In the present study, the mean EC time was 63.88 ± 20.75 minutes, whereas from the 25 patients, 13 had an EC time of less than 70 minutes and 12 patients had a EC time more than 70 minutes with a maximum time of 95 minutes. No complication occurred during and after the surgery in any patient. When the results of TBARS and CRP levels were analyzed in two groups according to EC time (less and more than 70 minutes) there were no significant differences between the averages in the 3 times of sampling. The perfusion is related to activation of an inflammatory response that leads to changes in cellular and humoral activation of the complement system and coagulation cascade, causing changes in permeability and vascular reactivity [17-19].

This systemic inflammatory response to cardiopulmonary-bypass has the potential of engendering a constellation of clinical, biochemical, and radiological manifestations of multiorgan dysfunction [20]. Previous studies related neurologic disorders observed in EC, especially in prolonged times [16,21]. In the heart, the ischemia-reperfusion injury includes a series of events: (a) reperfusion arrhythmias, (b) microvascular damage, (c) myocardial stunning 'reversible mechanical dysfunction' and (d) cell death, which may occur together or separately [22]. These changes are considered to be the consequence of imbalance between the formation of oxidants and the availability of endogenous antioxidants in the heart. Maulik et al. [21] demonstrated, in swine, that the oxidative stress developed in the reperfused heart is one of the causative factors for the development of apoptosis. The EC was an important technological development for cardiac surgery, but its safety is not negligible due the inflammatory response generated, and the longer the duration of EC largest degree of aggression is generated in patients, functioning as an independent predictor for postoperative complications.

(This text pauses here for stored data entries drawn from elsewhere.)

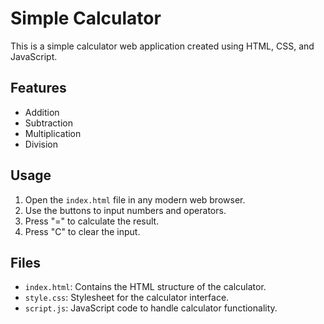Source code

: 
<body>
    <h1>Simple Calculator</h1>
    <p>This is a simple calculator web application created using HTML, CSS, and JavaScript.</p>

   <h2>Features</h2>
    <ul>
        <li>Addition</li>
        <li>Subtraction</li>
        <li>Multiplication</li>
        <li>Division</li>
    </ul>

  <h2>Usage</h2>
    <ol>
        <li>Open the <code>index.html</code> file in any modern web browser.</li>
        <li>Use the buttons to input numbers and operators.</li>
        <li>Press "=" to calculate the result.</li>
        <li>Press "C" to clear the input.</li>
    </ol>
    <h2>Files</h2>
    <ul>
        <li><code>index.html</code>: Contains the HTML structure of the calculator.</li>
        <li><code>style.css</code>: Stylesheet for the calculator interface.</li>
        <li><code>script.js</code>: JavaScript code to handle calculator functionality.</li>
    </ul>

  
</body>
</html>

The use of CRP as an acute inflammatory process marker showed that the dosages at baseline (T0) were negative and underwent to an increase in T10 that remained until T30 Pepys et al. [23] and Volanakis et al. [24] demonstrated in their studies that the increase of CRP in T10 and the maintenance in T30 is due to the inflammatory stimulus generated by EC that can remain for an average of 19 hours after the activation of the inflammatory process. This was well demonstrated by Milei et al. [25] in 24 patients submitted to myocardial biopsy during cardiac surgery with EC. Because there was a significant elevation of CRP during EC we can say that there is an inflammatory process triggered. However, as CRP remains higher throughout the EC, it is difficult to use it as an isolated marker in the postoperative period. In the present study, we tried to correlate TBARS and CRP levels. It was observed a linear regression in T10 that did not remain until T30 Thus, TBARS and CRP levels could not be directly correlated during monitoring patient.

We believe that these are no expensive measurements and their assessment during peri and postoperative period can add new information about the inflammatory response during extracorporeal circulation. One of the limitations of the present study is the small number of patients enrolled. However, without any condition that could interfere in the results, we established the presence of an inflammatory response and oxidative stress during EC. Others studies should be conducted in patients with renal failure, diabetes or smoking habits and compared the levels of TBARS and CRP in different times of EC. The routine measurement of TBARS and CRP during EC can generate different levels of inflammatory response and predict complications during the postoperative period of cardiac surgeries. The results can help to change therapies before a possible complication, such as the early use of corticosteroids and acetylcysteine [15-17].

 

CONCLUSIONS

C-reactive protein and TBARS plasma levels progressively increased during extracorporeal circulation, with maximum values of TBARS at 10 min and of CRP at 30 min. It suggests that there are an inflammatory response and oxidative stress during EC.